The Dream Weaver brings me back to my girlish youth when life was filled with hope and endless opportunities. I remember being a bubbly twelve-year-old dancing around my room and decorating my cork board with JTT centerfolds. Then I came in dressed up as a pseudo Cher from Clueless on my first day of seventh grade when everyone was wearing jeans and I got a huge wake up call. The character of Zoey in this book brought me back to the many awkward movements of being a twelve-year-old girl and the constant doubt and emotions that plagued me on a daily basis. Through the insecurity and worry that Zoey felt, she still had this effervescent hope inside of her and it teaches us all of us to never lose that childlike spark inside of us even when the world seems hopeless.
I am thrilled to bring you my interview with Reina Luz Alegre!
Alexandra: What is your inspiration behind The Dream Weaver?
Reina Luz Alegre: In writing The Dream Weaver, I wanted to write a story filled with heart and humor that would address tough family conflicts, but leave readers feeling hopeful and maybe a bit lighter by the end too.
The setting of the book is in the Jersey Shore. I love this setting because not everyone is aware that New Jersey has a huge Cuban population. Even though, my only frame of reference is watching reality episodes of the Jersey Shore I felt like you captured the aesthetic of the Jersey Shore in my head perfectly! How did you conduct your research of setting your book in the Jersey Shore?

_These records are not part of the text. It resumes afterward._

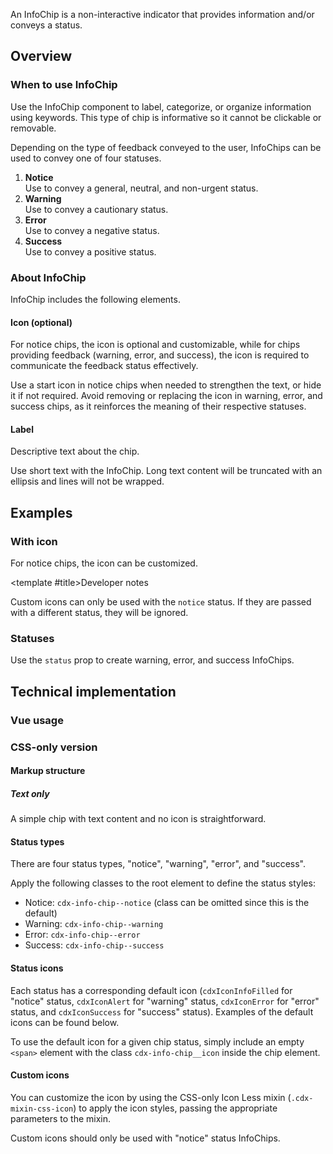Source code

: <script setup>
import ChipWithIcon from '@/../component-demos/info-chip/examples/ChipWithIcon.vue';
import ChipsWithStatuses from '@/../component-demos/info-chip/examples/ChipsWithStatuses.vue';
import { CdxInfoChip, CdxAccordion } from '@wikimedia/codex';

const controlsConfig = [
	{
		name: 'icon',
		type: 'icon'
	},
	{
		name: 'status',
		type: 'radio',
		options: [ 'notice', 'warning', 'error', 'success' ],
	},
	{
		name: 'default',
		type: 'slot',
		default: 'Info Chip'
	}
];
</script>

An InfoChip is a non-interactive indicator that provides information and/or conveys a status.

<cdx-demo-wrapper :controls-config="controlsConfig" :show-generated-code="true">

<template v-slot:demo="{ propValues, slotValues }" :show-generated-code="true">
	<cdx-info-chip v-bind="propValues">
		{{ slotValues.default }}
	</cdx-info-chip>
</template>

</cdx-demo-wrapper>

## Overview

### When to use InfoChip

Use the InfoChip component to label, categorize, or organize information using keywords. This type of chip is informative so it cannot be clickable or removable.

Depending on the type of feedback conveyed to the user, InfoChips can be used to convey one of four statuses.

1. **Notice**<br>Use to convey a general, neutral, and non-urgent status.
2. **Warning**<br>Use to convey a cautionary status.
3. **Error**<br>Use to convey a negative status.
4. **Success**<br>Use to convey a positive status.

### About InfoChip

InfoChip includes the following elements.

#### Icon (optional)

For notice chips, the icon is optional and customizable, while for chips providing feedback (warning, error, and success), the icon is required to communicate the feedback status effectively.

<cdx-demo-best-practices>

<cdx-demo-best-practice>Use a start icon in notice chips when needed to strengthen the text, or hide it if not required.</cdx-demo-best-practice>
<cdx-demo-best-practice type="dont">Avoid removing or replacing the icon in warning, error, and success chips, as it reinforces the meaning of their respective statuses.</cdx-demo-best-practice>

</cdx-demo-best-practices>

#### Label

Descriptive text about the chip.

<cdx-demo-best-practices>
<cdx-demo-best-practice>

Use short text with the InfoChip. Long text content will be truncated with an ellipsis and lines will not be wrapped.

</cdx-demo-best-practice>
</cdx-demo-best-practices>

## Examples

### With icon

For notice chips, the icon can be customized.

<cdx-demo-wrapper>
<template v-slot:demo>
	<chip-with-icon />
</template>

<template v-slot:code>

:::code-group

<<< @/../component-demos/info-chip/examples/ChipWithIcon.vue [NPM]

<<< @/../component-demos/info-chip/examples-mw/ChipWithIcon.vue [MediaWiki]

:::

</template>
</cdx-demo-wrapper>

<cdx-accordion separation="outline">

<template #title>Developer notes</template>

Custom icons can only be used with the `notice` status. If they are passed with
a different status, they will be ignored.

</cdx-accordion>

### Statuses

Use the `status` prop to create warning, error, and success InfoChips.

<cdx-demo-wrapper>
<template v-slot:demo>
	<chips-with-statuses />
</template>

<template v-slot:code>

:::code-group

<<< @/../component-demos/info-chip/examples/ChipsWithStatuses.vue [NPM]

<<< @/../component-demos/info-chip/examples-mw/ChipsWithStatuses.vue [MediaWiki]

:::

</template>
</cdx-demo-wrapper>

## Technical implementation

### Vue usage

### CSS-only version

#### Markup structure

##### Text only

A simple chip with text content and no icon is straightforward.

<cdx-demo-wrapper>
<template v-slot:demo>
	<!-- Outer element is a `<div>`. -->
	<div class="cdx-info-chip">
		<!-- Text element. -->
		<span class="cdx-info-chip__text">
			<!-- Chip text -->
			Info Chip
		</span>
	</div>
</template>
<template v-slot:code>

```html
	<!-- Outer element is a `<div>`. -->
	<div class="cdx-info-chip">
		<!-- Text element. -->
		<span class="cdx-info-chip__text">
			<!-- Chip text -->
			Info Chip
		</span>
	</div>
```
</template>
</cdx-demo-wrapper>

#### Status types

There are four status types, "notice", "warning", "error", and "success".

Apply the following classes to the root element to define the status styles:
- Notice: `cdx-info-chip--notice` (class can be omitted since this is the default)
- Warning: `cdx-info-chip--warning`
- Error: `cdx-info-chip--error`
- Success: `cdx-info-chip--success`

#### Status icons

Each status has a corresponding default icon (`cdxIconInfoFilled` for "notice"
status, `cdxIconAlert` for "warning" status, `cdxIconError` for "error" status,
and `cdxIconSuccess` for "success" status). Examples of the default icons can be
found below.

To use the default icon for a given chip status, simply include an empty `<span>`
element with the class `cdx-info-chip__icon` inside the chip element.

<cdx-demo-wrapper>
<template v-slot:demo>
	<div class="cdx-demo-flex-container">
		<!-- Outer element is a `<div>` with the default `--notice` class. -->
		<div class="cdx-info-chip cdx-info-chip--notice">
			<!-- Icon element. -->
			<span class="cdx-info-chip__icon"></span>
			<!-- Text element. -->
			<span class="cdx-info-chip__text">
				<!-- Chip text -->
				Notice
			</span>
		</div>
		<!-- Outer element is a `<div>` with the `--warning` class. -->
		<div class="cdx-info-chip cdx-info-chip--warning">
			<span class="cdx-info-chip__icon"></span>
			<span class="cdx-info-chip__text">
				Warning
			</span>
		</div>
		<!-- Outer element is a `<div>` with the `--error` class. -->
		<div class="cdx-info-chip cdx-info-chip--error">
			<span class="cdx-info-chip__icon"></span>
			<span class="cdx-info-chip__text">
				Error
			</span>
		</div>
		<!-- Outer element is a `<div>` with the `--success` class. -->
		<div class="cdx-info-chip cdx-info-chip--success">
			<span class="cdx-info-chip__icon"></span>
			<span class="cdx-info-chip__text">
				Success
			</span>
		</div>
	</div>
</template>
<template v-slot:code>

```html
	<!-- Outer element is a `<div>` with the default `--notice` class. -->
	<div class="cdx-info-chip cdx-info-chip--notice">
		<!-- Icon element. -->
		<span class="cdx-info-chip__icon"></span>
		<!-- Text element. -->
		<span class="cdx-info-chip__text">
			<!-- Chip text -->
			Notice
		</span>
	</div>
	<!-- Outer element is a `<div>` with the `--warning` class. -->
	<div class="cdx-info-chip cdx-info-chip--warning">
		<span class="cdx-info-chip__icon"></span>
		<span class="cdx-info-chip__text">
			Warning
		</span>
	</div>
	<!-- Outer element is a `<div>` with the `--error` class. -->
	<div class="cdx-info-chip cdx-info-chip--error">
		<span class="cdx-info-chip__icon"></span>
		<span class="cdx-info-chip__text">
			Error
		</span>
	</div>
	<!-- Outer element is a `<div>` with the `--success` class. -->
	<div class="cdx-info-chip cdx-info-chip--success">
		<span class="cdx-info-chip__icon"></span>
		<span class="cdx-info-chip__text">
			Success
		</span>
	</div>
```
</template>
</cdx-demo-wrapper>

#### Custom icons

You can customize the icon by using the CSS-only Icon Less mixin (`.cdx-mixin-css-icon`)
to apply the icon styles, passing the appropriate parameters to the mixin.

Custom icons should only be used with "notice" status InfoChips.

<cdx-demo-wrapper>
<template v-slot:demo>
	<div class="cdx-demo-flex-container">
		<div class="cdx-info-chip cdx-info-chip--notice">
			<!-- Custom icon element. -->
			<span class="cdx-demo-css-icon--heart"></span>
			<span class="cdx-info-chip__text">
				Notice
			</span>
		</div>
		<div class="cdx-info-chip cdx-info-chip--notice">
			<!-- Custom icon element. -->
			<span class="cdx-demo-css-icon--camera"></span>
			<span class="cdx-info-chip__text">
				Photos
			</span>
		</div>
		<div class="cdx-info-chip cdx-info-chip--notice">
			<!-- Custom icon element. -->
			<span class="cdx-demo-css-icon--user"></span>
			<span class="cdx-info-chip__text">
				Users
			</span>
		</div>
		<div class="cdx-info-chip cdx-info-chip--notice">
			<!-- Custom icon element. -->
			<span class="cdx-demo-css-icon--article"></span>
			<span class="cdx-info-chip__text">
				Articles
			</span>
		</div>
	</div>
</template>
<template v-slot:code>

```html
	<div class="cdx-info-chip cdx-info-chip--notice">
		<!-- Custom icon element. -->
		<span class="cdx-demo-css-icon--heart"></span>
		<span class="cdx-info-chip__text">
			Notice
		</span>
	</div>
	<div class="cdx-info-chip cdx-info-chip--notice">
		<!-- Custom icon element. -->
		<span class="cdx-demo-css-icon--camera"></span>
		<span class="cdx-info-chip__text">
			Photos
		</span>
	</div>
	<div class="cdx-info-chip cdx-info-chip--notice">
		<!-- Custom icon element. -->
		<span class="cdx-demo-css-icon--user"></span>
		<span class="cdx-info-chip__text">
			Users
		</span>
	</div>
	<div class="cdx-info-chip cdx-info-chip--notice">
		<!-- Custom icon element. -->
		<span class="cdx-demo-css-icon--article"></span>
		<span class="cdx-info-chip__text">
			Articles
		</span>
	</div>
```

:::code-group

```less [NPM]
// Note: Import the design tokens before importing the css-icon mixin
@import ( reference ) '@wikimedia/codex-design-tokens/theme-wikimedia-ui.less';
@import ( reference ) '@wikimedia/codex/mixins/css-icon.less';

.cdx-demo-css-icon--heart {
	.cdx-mixin-css-icon( @cdx-icon-heart, @color-icon-notice, @size-icon-small );
}

.cdx-demo-css-icon--camera {
	.cdx-mixin-css-icon( @cdx-icon-camera, @color-icon-notice, @size-icon-small );
}

.cdx-demo-css-icon--user {
	.cdx-mixin-css-icon( @cdx-icon-user-avatar, @color-icon-notice, @size-icon-small );
}

.cdx-demo-css-icon--article {
	.cdx-mixin-css-icon( @cdx-icon-article, @color-icon-notice, @size-icon-small );
}
```

```less [MediaWiki]
@import 'mediawiki.skin.variables.less';

.cdx-demo-css-icon--heart {
	.cdx-mixin-css-icon( @cdx-icon-heart, @color-icon-notice, @size-icon-small );
}

.cdx-demo-css-icon--camera {
	.cdx-mixin-css-icon( @cdx-icon-camera, @color-icon-notice, @size-icon-small );
}

.cdx-demo-css-icon--user {
	.cdx-mixin-css-icon( @cdx-icon-user-avatar, @color-icon-notice, @size-icon-small );
}

.cdx-demo-css-icon--article {
	.cdx-mixin-css-icon( @cdx-icon-article, @color-icon-notice, @size-icon-small );
}
```

:::
</template>
</cdx-demo-wrapper>

<style lang="less" scoped>
@import ( reference ) '@wikimedia/codex-design-tokens/theme-wikimedia-ui.less';
@import ( reference ) '@wikimedia/codex/mixins/css-icon.less';

.cdx-demo-flex-container {
	display: flex;
	gap: @spacing-150;
}

.cdx-demo-css-icon--heart {
	.cdx-mixin-css-icon( @cdx-icon-heart, @color-icon-notice, @size-icon-small );
}

.cdx-demo-css-icon--camera {
	.cdx-mixin-css-icon( @cdx-icon-camera, @color-icon-notice, @size-icon-small );
}

.cdx-demo-css-icon--user {
	.cdx-mixin-css-icon( @cdx-icon-user-avatar, @color-icon-notice, @size-icon-small );
}

.cdx-demo-css-icon--article {
	.cdx-mixin-css-icon( @cdx-icon-article, @color-icon-notice, @size-icon-small );
}

</style>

I did a lot of research on New Jersey seaside towns. I read local news sites, skimmed real estate listings to get a sense of the architecture for Poppy’s house and neighborhood, and I looked at tons of pictures of different Jersey boardwalks and businesses.
Most of this book takes place in a bowling alley and you do such an awesome job of describing the simple thrill of throwing a ball down an alley. Gonzo’s bowling alley is the kind of place with no frills fun mixed with a retro-style and a lot of heart! What is Gonzo’s bowling alley inspired by?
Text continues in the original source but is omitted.